Na greckiej wypsie Lesbos doszło do kolejnych starć imigrantów z policją. Burmistrz Lesbos grozi, że jeśli natychmiast nie dojdzie do ewakuacji imigrantów, nie otworzy punktów wyborczych 20 września. Rano na wyspę przybyły specjalne oddziały policyji i straży przybrzeżnej.

Lesbos zamieniło się w wielkie obozowisko. Setki namiotów rozłożone są na drogach, w parkach i w porcie. Tysiące ludzi śpi na ziemii. Lokalne władze nie są w stanie policzyć wszystkich imigrantów, bo wciąż przybywają nowi.
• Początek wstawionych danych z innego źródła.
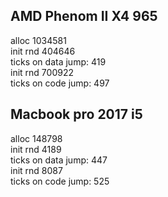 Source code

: AMD Phenom II X4 965
------

alloc 1034581  
init rnd 404646  
ticks on data jump: 419  
init rnd 700922  
ticks on code jump: 497

Macbook pro 2017 i5
----------

alloc 148798  
init rnd 4189  
ticks on data jump: 447  
init rnd 8087  
ticks on code jump: 525
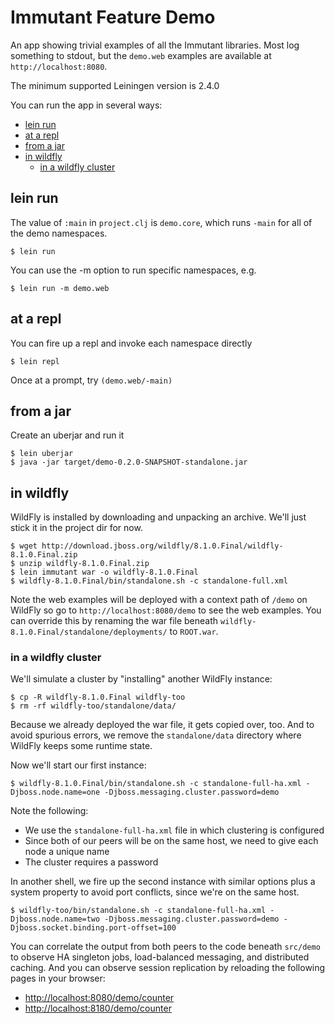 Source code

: # Immutant Feature Demo

An app showing trivial examples of all the Immutant libraries. Most
log something to stdout, but the `demo.web` examples are available at
`http://localhost:8080`.

The minimum supported Leiningen version is 2.4.0

You can run the app in several ways:

* [lein run](#lein-run)
* [at a repl](#at-a-repl)
* [from a jar](#from-a-jar)
* [in wildfly](#in-wildfly)
    * [in a wildfly cluster](#in-a-wildfly-cluster)


## lein run

The value of `:main` in `project.clj` is `demo.core`, which runs
`-main` for all of the demo namespaces.

    $ lein run

You can use the -m option to run specific namespaces, e.g.

    $ lein run -m demo.web

## at a repl

You can fire up a repl and invoke each namespace directly

    $ lein repl

Once at a prompt, try `(demo.web/-main)`

## from a jar

Create an uberjar and run it

    $ lein uberjar
    $ java -jar target/demo-0.2.0-SNAPSHOT-standalone.jar 

## in wildfly

WildFly is installed by downloading and unpacking an archive. We'll
just stick it in the project dir for now.

    $ wget http://download.jboss.org/wildfly/8.1.0.Final/wildfly-8.1.0.Final.zip
    $ unzip wildfly-8.1.0.Final.zip
    $ lein immutant war -o wildfly-8.1.0.Final
    $ wildfly-8.1.0.Final/bin/standalone.sh -c standalone-full.xml

Note the web examples will be deployed with a context path of `/demo`
on WildFly so go to `http://localhost:8080/demo` to see the web
examples. You can override this by renaming the war file beneath
`wildfly-8.1.0.Final/standalone/deployments/` to `ROOT.war`.

### in a wildfly cluster

We'll simulate a cluster by "installing" another WildFly instance:

    $ cp -R wildfly-8.1.0.Final wildfly-too
    $ rm -rf wildfly-too/standalone/data/

Because we already deployed the war file, it gets copied over, too.
And to avoid spurious errors, we remove the `standalone/data`
directory where WildFly keeps some runtime state.

Now we'll start our first instance:

    $ wildfly-8.1.0.Final/bin/standalone.sh -c standalone-full-ha.xml -Djboss.node.name=one -Djboss.messaging.cluster.password=demo

Note the following:

* We use the `standalone-full-ha.xml` file in which clustering is
  configured
* Since both of our peers will be on the same host, we need to
  give each node a unique name
* The cluster requires a password

In another shell, we fire up the second instance with similar options
plus a system property to avoid port conflicts, since we're on the
same host.

    $ wildfly-too/bin/standalone.sh -c standalone-full-ha.xml -Djboss.node.name=two -Djboss.messaging.cluster.password=demo -Djboss.socket.binding.port-offset=100

You can correlate the output from both peers to the code beneath
`src/demo` to observe HA singleton jobs, load-balanced messaging, and
distributed caching. And you can observe session replication by
reloading the following pages in your browser:

* <http://localhost:8080/demo/counter>
* <http://localhost:8180/demo/counter>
Ich liczbę szacuje się na prawie 20 tysięcy.

Rano prom „Eletherios Venizelos” przewożący imigrantów do Pireusu, nie był w stanie odpłynąć, bo nie można było zarejestrować uchodźców, a co za tym idzie - wystawić im biletów. Do tej pory na wyspie zarejstrowano 10 tysięcy osób. Kilka tysięcy tłoczy się w miejscu, gdzie odbywa się ich spis. Panuje tam napięta atmosfera. Co kilka godzin dochodzi do konfliktów między imigrantami, którzy biją się między sobą o miejsce w kolejce.
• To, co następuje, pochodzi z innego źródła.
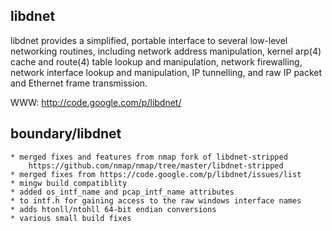 
libdnet
-------

libdnet provides a simplified, portable interface to several low-level
networking routines, including network address manipulation, kernel
arp(4) cache and route(4) table lookup and manipulation, network
firewalling, network interface lookup and manipulation, IP tunnelling,
and raw IP packet and Ethernet frame transmission.

WWW: http://code.google.com/p/libdnet/

boundary/libdnet
----------------
    * merged fixes and features from nmap fork of libdnet-stripped
        https://github.com/nmap/nmap/tree/master/libdnet-stripped
    * merged fixes from https://code.google.com/p/libdnet/issues/list
    * mingw build compatiblity
    * added os_intf_name and pcap_intf_name attributes
    * to intf.h for gaining access to the raw windows interface names
    * adds htonll/ntohll 64-bit endian conversions
    * various small build fixes

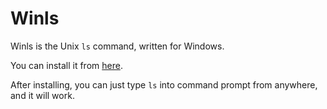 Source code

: # Winls
Winls is the Unix `ls` command, written for Windows.

You can install it from [here](https://github.com/mathstar13/winls/releases/download/v1.0.0/winls-1.0.0.exe).

After installing, you can just type `ls` into command prompt from anywhere, and it will work.
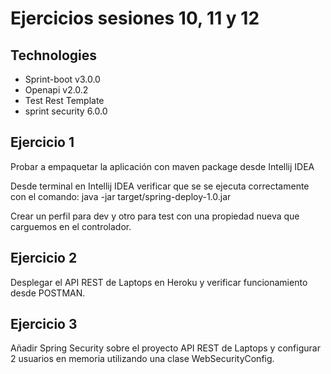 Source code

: # Ejercicios sesiones 10, 11 y 12
## Technologies
- Sprint-boot v3.0.0
- Openapi v2.0.2
- Test Rest Template
- sprint security 6.0.0

## Ejercicio 1

Probar a empaquetar la aplicación con maven package desde Intellij IDEA

Desde terminal en Intellij IDEA verificar que se se ejecuta correctamente con el comando: 
java -jar target/spring-deploy-1.0.jar

Crear un perfil para dev y otro para test con una propiedad nueva que carguemos en el controlador.

## Ejercicio 2

Desplegar el API REST de Laptops en Heroku y verificar funcionamiento desde POSTMAN.

## Ejercicio 3

Añadir Spring Security sobre el proyecto API REST de Laptops y configurar 2 usuarios en memoria utilizando una clase WebSecurityConfig.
Wczoraj wieczorem doszło do kolejnych starć z policją, kiedy grupa pięciuset niezarejestrowanych jeszcze Afgańczyków wtargnęła na prom do Aten. Cztery osoby zostały ranne. Na Lesbos gdzie mieszka na stałe 85 tysięcy osób, od początku roku przybyło ponad 100 tysięcy uchodźców.